Потом начался третий тур. Подолгу я листал свою тетрадь и снова перебирал и перебирал, пока какая-нибудь пятая или десятая запись не попадала в избранные. Я брал ее и заключал в более четкую и строгую форму. Практически это выражалось в том, что я выписывал ее из тетради с соответствующей литературной обработкой на отдельный лист бумаги.

Для слишком внимательного читателя некоторые (но все же только очень некоторые) записи, возможно, покажутся где-то читанными. Вероятно, в моих же статьях. Или в «Письмах из Русского музея», или в том же романе «Мать-мачеха», или в книге «С лирических позиций», или в книге «Работа», или в книге «Славянская тетрадь»…

По какому же принципу я предлагаю их, эти некоторые записи, читательскому вниманию вторично? Принцип у меня такой. Если камешек был взят в статью из тетради, я его сохраняю и здесь. Если же он был найден в процессе писания статьи или книги, то я его в тетрадь задним числом не вписывал и на предлагаемых теперь читательскому вниманию страницах его не окажется.

Друзья говорят: «Не торопись. Ведь придется еще и впредь писать статьи, камешки пригодятся». А я отвечаю — пусть! Во-первых, насобираю еще. Во-вторых, может быть, так даже интереснее. Одно дело, когда камешек теряется среди других бесчисленных камней, то есть среди многословия статьи, другое дело, когда он отдельно лежит на ладони.

Надо бы и еще поперебирать, пропустить через четвертый тур. Да и те, что пока остались в стороне, в тетради, тоже не совсем еще выброшены и подлежат постепенной переборке.

Но и то правда, пусть перебирает читатель. Если из всей этой высыпанной перед ним на стол груды камешков он отберет для себя хотя бы пяток, и то ладно. Я ведь и собирал их только для того, чтобы показать людям, в надежде, что некоторые из них могут показаться забавными.

* * *

Ко всему, что я описал в своих книгах, у меня притупляется интерес в жизни. Шагреневая кожа.

* * *

Читая некоторые книги, я, как на оселке, правлю свой язык.
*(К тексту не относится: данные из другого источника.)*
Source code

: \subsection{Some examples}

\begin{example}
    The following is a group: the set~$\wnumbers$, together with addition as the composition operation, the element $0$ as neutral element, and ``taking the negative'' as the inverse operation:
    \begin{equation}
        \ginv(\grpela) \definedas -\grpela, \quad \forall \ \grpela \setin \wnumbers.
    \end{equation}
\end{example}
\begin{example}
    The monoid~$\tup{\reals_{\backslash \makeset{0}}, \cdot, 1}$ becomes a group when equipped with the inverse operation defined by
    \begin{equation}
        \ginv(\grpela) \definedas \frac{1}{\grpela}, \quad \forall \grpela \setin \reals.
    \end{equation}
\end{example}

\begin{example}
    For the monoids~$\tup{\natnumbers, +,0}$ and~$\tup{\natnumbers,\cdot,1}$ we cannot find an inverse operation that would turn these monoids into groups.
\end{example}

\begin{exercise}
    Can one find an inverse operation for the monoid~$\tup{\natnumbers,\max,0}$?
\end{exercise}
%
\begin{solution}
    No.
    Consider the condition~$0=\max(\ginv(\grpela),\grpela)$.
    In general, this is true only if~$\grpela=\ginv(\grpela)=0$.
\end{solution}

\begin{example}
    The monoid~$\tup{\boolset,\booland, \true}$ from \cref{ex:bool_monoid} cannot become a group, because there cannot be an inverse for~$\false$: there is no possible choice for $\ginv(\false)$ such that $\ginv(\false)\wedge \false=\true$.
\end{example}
На иных книгах я правлю свою гражданскую совесть.

* * *

Есть убежденность, что большими знаниями можно погубить в себе поэзию. Рациональное зерно здесь заключается в том, что с приобретением знаний утрачивается непосредственность восприятия мира, способность удивляться, развивается рефлексия…

Но, по-моему, дровами можно завалить и потушить только слабенький огонек. Большой, разгоревшийся костер дровами не завалишь. Он разгорится еще ярче.

* * *

Я — человек, существо социальное. От меня, как от точки, существует проекция назад, в прошлое, в глубину (понимание прошлого и отношение к нему), и проекция вверх, в будущее (понимание и ощущение его). Я — узелок, связывающий эти две нити. Они натянуты, и их натяжение определяет моё пространственное и временное положение. У меня есть корень в землю и побег в небо.

* * *

Нужно попасть камнем в цель на далеком расстоянии. У человека, умеющего далеко кидать камни, при этом будет одна лишь трудность — попасть. Докинуть до цели для него не проблема. Это для него само собой разумеется.

Если же человек едва-едва добрасывает камень до нужного места, то где уж ему попасть.

Литературная техника, собственно литературное ремесло, и есть вот это умение «докинуть».

Нужно, чтобы все эти рифмы: внутренние, разноударные, мужские и женские, — ассонансы, аллитерации и прочее, нужно, чтобы это не было проблемой, а было как умение легко докинуть камень до цели. Тогда вся энергия сосредоточится именно на том, чтобы попасть в цель.

* * *

Наши критики, разбирая то или иное произведение чаще всего говорят, так сказать, о курсе корабля и совсем не говорят о его плавучести, о его навигационных качествах, а тем более об отделке салонов, палуб, кают.

* * *

Если для всех людей сахар сладок, а соль солона, если для всех ландыши пахнут ландышами, а навоз навозом, если для всех больно есть больно, а сладострастно есть сладострастно, то не предположить ли, что и все иные чувства людей если не вполне одинаковы, то сходны?